Here's a rather large workspace with desktop apps, server apps, CLI tools, and libraries:
https://github.com/storytold/artcraft/blob/main/Cargo.toml
Cargo allows you to universally pin dependencies and features across the entire repo (if you'd like), though you can also deviate from this.
Javascript, on the other hand, is not very fun. I've used Nx, Lerna, and native tools. The tooling is esoteric, and the setup is arcane.
epage•13m ago
- splitting up a package into smaller compilation units to speed up builds as llvm doesn't like large compilation units, e.g. I'm assuming this is why uv is split up
- splitting semver concerns (easiest if different parts of the api are versioned independently), e.g. one hope for splitting out `serde_core` is to allow breaking changes of `serde_derive`
- splitting out optional parts to improve build time (`features` can also be used but usability isn't as great), e.g. `clap` (cli parser) and `clap_complete` (completion support)

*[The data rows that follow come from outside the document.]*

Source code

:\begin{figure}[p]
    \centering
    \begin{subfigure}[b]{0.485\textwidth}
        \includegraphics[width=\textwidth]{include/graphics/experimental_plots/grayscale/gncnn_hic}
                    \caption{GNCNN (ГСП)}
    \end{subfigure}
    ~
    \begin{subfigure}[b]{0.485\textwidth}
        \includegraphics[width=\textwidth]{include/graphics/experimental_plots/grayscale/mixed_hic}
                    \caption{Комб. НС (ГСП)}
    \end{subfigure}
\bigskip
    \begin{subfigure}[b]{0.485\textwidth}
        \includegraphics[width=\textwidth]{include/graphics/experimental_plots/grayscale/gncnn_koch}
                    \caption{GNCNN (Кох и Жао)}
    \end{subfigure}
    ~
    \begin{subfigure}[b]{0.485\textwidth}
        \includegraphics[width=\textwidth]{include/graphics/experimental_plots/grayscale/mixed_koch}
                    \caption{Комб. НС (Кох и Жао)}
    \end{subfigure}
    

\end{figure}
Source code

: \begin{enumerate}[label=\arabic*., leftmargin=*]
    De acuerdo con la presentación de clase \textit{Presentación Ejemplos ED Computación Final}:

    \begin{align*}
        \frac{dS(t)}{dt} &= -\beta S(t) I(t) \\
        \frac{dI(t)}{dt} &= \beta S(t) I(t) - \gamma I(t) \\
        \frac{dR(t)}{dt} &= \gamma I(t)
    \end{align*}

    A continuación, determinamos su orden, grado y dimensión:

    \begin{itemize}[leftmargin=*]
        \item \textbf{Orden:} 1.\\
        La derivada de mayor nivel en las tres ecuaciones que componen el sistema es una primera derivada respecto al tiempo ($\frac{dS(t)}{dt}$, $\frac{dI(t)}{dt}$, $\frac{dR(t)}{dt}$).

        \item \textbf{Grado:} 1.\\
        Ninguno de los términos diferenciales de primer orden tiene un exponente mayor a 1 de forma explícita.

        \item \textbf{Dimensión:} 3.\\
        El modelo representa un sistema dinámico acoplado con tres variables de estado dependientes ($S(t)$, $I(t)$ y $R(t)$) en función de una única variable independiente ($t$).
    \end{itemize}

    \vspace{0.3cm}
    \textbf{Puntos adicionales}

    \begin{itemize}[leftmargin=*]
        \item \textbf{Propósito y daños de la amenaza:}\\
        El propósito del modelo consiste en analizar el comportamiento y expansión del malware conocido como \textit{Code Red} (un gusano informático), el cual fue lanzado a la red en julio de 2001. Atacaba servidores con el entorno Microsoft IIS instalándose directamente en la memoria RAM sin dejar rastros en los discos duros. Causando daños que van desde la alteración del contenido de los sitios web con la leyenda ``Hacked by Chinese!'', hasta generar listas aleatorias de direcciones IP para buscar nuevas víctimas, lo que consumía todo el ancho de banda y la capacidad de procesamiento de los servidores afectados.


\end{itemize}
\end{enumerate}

- local development tools, e.g. https://github.com/matklad/cargo-xtask
- less commonly run tests or benches that have expensive dependencies, e.g. `toml` splits out a benchmark package for comparing performance of `toml`, `toml_edit`, an old version of `toml`, and `serde_json`
- proc-macros generally have a regular library they generate code against
- lower development overhead to develop them together, e.g. anstyle has a lot of related packages and I wouldn't be wanting to maintain a repo per package
Packages also let you mix a library with bins and examples. We talked about multi-purpose packages vs libraries at https://blog.rust-lang.org/inside-rust/2024/02/13/this-devel... (this was before workspace publishing was supported).
Something this doesn't mention is that Cargo workspaces allow for sharing parts of the manifest through "workspace inheritance", including package metadata like the repo, dependency version requirements, lint configuration, or compilation profiles.